An Antidote To Relentless Grandiosity An Antidote To Relentless Grandiosity
If you were predestined to only ever to be a worker amongst workers, could you find contentment with life? What would it feel like... An Antidote To Relentless Grandiosity

If you were predestined to only ever to be a worker amongst workers, could you find contentment with life?

What would it feel like to find out today that none of your deepest grandiose dreams and desires would never come true?  No matter how hard you strived to game the systems in your favour, your biggest achievements and existence in life would be viewed as menial?

Would life still be worth living?

If you are an Alcoholic, that nasty self-righteous side of you might awaken while pondering these ego-deflating questions. You may think to yourself, “there has never been a day in my life where I haven’t loathed the idea of working a typical 9-5 job”. You might have even suffered through years of poverty just to uphold this belief. Never will you fall into this thought to be trap. This gravely defiant part of you refuses to conform.

While considering yourself far from reckless when it comes to decision making, you simply can’t fathom why people would squandered away their most prized resource in life. Time sits and waits for no man/woman. The thought of having to work for someone else’s vision and dreams suffocates every ounce of life from your being. From time to time, wisdom might poke its ugly head up through your consciousness questioning this closely held belief as you age, but your views won’t budge. Your unjustified obstinance seems to have only etched itself further into stone with time.

As you enter the rooms of Recovery, you are quickly brought up to speed on just how many beliefs you have been carrying around that simply aren’t rooted in reality. And the further you lean into the spiritual realm, the more you begin to be haunted with the idea that some of your most well nurtured beliefs really don’t serve anyone. You have been greeted with an awaken of sorts that maybe didn’t arrive as smoothly as anticipated, and it hurts.

But it is from our twisted relations with family, friends and society at large, that many of us have suffered the most. We have been especially stupid and stubborn about them…We have not once sought to be one in a family, to be a friend amongst friends, to be a worker amongst workers, to be a useful member of society. Always we tried to struggle to the top of the heap, or to hide underneath it. (p.52-53 Twelve Steps And Twelve Traditions)

Our root cause for separating ourselves from the norm was usually initiated to protect ourselves from a traumatic event, but somehow it nestled itself deeply within our psyche. This psychological coping switch was activated, and while it did serve its originally designed purpose, we forgot to turn it off.

This protective forcefield would remain in full effect until life brings us to our knees, and then some of us start to unwrap the gift of desperation. We might not have  been aware that a switch had been pulled in the first place. But our sponsor gently grasps our hand and points to the path, following our illuminated defective thoughts and beliefs that brightly lights the twelve steps we climb together.

Before we are half way through, meaning finishing and withholding nothing in step five, we find it nearly impossible to deny our irrationality to life, and a sense for lightness comes over us. We had made a plea to our maker, and start to work towards re-igniting that flame within that went out so long ago.

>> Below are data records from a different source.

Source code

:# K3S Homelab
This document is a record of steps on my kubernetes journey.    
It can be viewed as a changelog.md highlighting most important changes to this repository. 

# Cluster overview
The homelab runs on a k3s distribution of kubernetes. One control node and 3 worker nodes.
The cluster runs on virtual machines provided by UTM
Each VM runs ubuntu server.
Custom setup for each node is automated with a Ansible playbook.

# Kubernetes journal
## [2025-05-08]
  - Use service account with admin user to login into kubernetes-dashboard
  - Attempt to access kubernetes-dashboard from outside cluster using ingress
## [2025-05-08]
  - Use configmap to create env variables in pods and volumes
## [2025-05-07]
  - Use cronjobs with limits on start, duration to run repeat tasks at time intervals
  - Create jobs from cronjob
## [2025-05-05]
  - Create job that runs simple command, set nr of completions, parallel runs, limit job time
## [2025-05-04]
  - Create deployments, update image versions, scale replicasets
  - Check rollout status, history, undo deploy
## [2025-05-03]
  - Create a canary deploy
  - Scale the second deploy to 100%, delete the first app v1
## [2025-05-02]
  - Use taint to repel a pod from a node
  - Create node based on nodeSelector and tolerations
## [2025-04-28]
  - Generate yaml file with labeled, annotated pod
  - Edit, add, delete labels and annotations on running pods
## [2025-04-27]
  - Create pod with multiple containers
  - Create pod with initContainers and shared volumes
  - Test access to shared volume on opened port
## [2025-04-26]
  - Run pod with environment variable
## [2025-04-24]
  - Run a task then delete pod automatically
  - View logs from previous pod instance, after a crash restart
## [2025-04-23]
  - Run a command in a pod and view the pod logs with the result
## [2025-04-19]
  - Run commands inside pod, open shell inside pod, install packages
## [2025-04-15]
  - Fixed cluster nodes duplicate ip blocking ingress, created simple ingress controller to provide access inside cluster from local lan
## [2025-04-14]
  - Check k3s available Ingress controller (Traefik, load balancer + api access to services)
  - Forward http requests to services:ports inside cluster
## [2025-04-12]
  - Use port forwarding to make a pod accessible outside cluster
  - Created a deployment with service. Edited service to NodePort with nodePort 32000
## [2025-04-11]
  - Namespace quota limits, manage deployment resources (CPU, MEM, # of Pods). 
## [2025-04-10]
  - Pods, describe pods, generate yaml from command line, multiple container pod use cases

James, the brother of Jesus Christ in the New Testament, would have said – “faith without works is dead”. We have a great role in the relationship to play. While faith alone in the author and creator of the flame that is in and all around you is foundational, we still have to sort through the wreckage of our past. The biggest wrecking ball of them all, and usually last to properly reform is our thoughts. The thoughts we hold towards life, our own worth and function, and especially thoughts held towards God(creator, yahweh, buddha, creator, divine, etc).

The mind of the alcoholic stumbles greatly over this concept of God. For most of our lives we have solely depended on our own limited power, and basically presumed ourselves to be the little god of our own minimal understanding. It’s no wonder we thought we knew and saw fit what the world and it’s people were to do all the time. We may have completely missed the mark when it comes to understanding  life and playing god, we slowly come to find that while we aren’t God alone, our makeup does allow for God to flow through us. With proper care and alignment, we begin to start to feel that presence and peace that seemed to always pass us by.

  • Seneca

    November 28, 2018 #1 Author

    Hi Kael, thank for another really profound post. I’ve yet to comprehend what you’re conveying after several revisits. However, I am curious about one thing – and that is, what experiences prompt you to write this particular post?

    Thank you for sharing once again, and I look forward to your next one!

    Reply

    • growthguided

      November 30, 2018 #2 Author

      Hello my friend.

      Have you read the first 164 pages of the Alcoholics Anonymous text by chance? It would be of much help to clear things up.